**WHAT IS NEEDED**
Would you restate the entries below word for word, leaving out the images?

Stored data

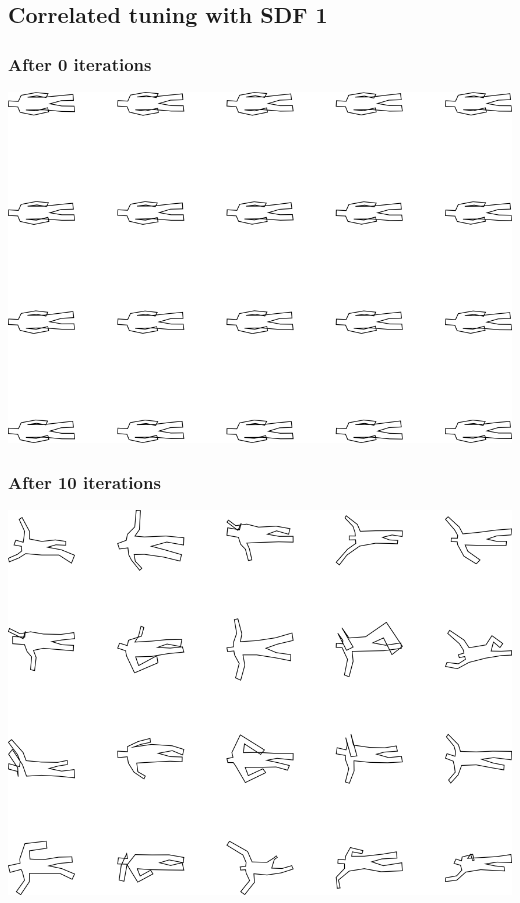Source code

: \subsection{Correlated tuning with SDF 1}

\subsubsection{After 0 iterations}

\includegraphics[width=6in]{output/3.learning/correlated_tuning/correlated_tuning_iter0_.png}
\subsubsection{After 10 iterations}

\includegraphics[width=6in]{output/3.learning/correlated_tuning/correlated_tuning_iter10_.png}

**TASK OUTPUT**
Source code

: \subsection{Correlated tuning with SDF 1}

\subsubsection{After 0 iterations}

\includegraphics[width=6in]{output/3.learning/correlated_tuning/correlated_tuning_iter0_.png}
\subsubsection{After 10 iterations}

\includegraphics[width=6in]{output/3.learning/correlated_tuning/correlated_tuning_iter10_.png}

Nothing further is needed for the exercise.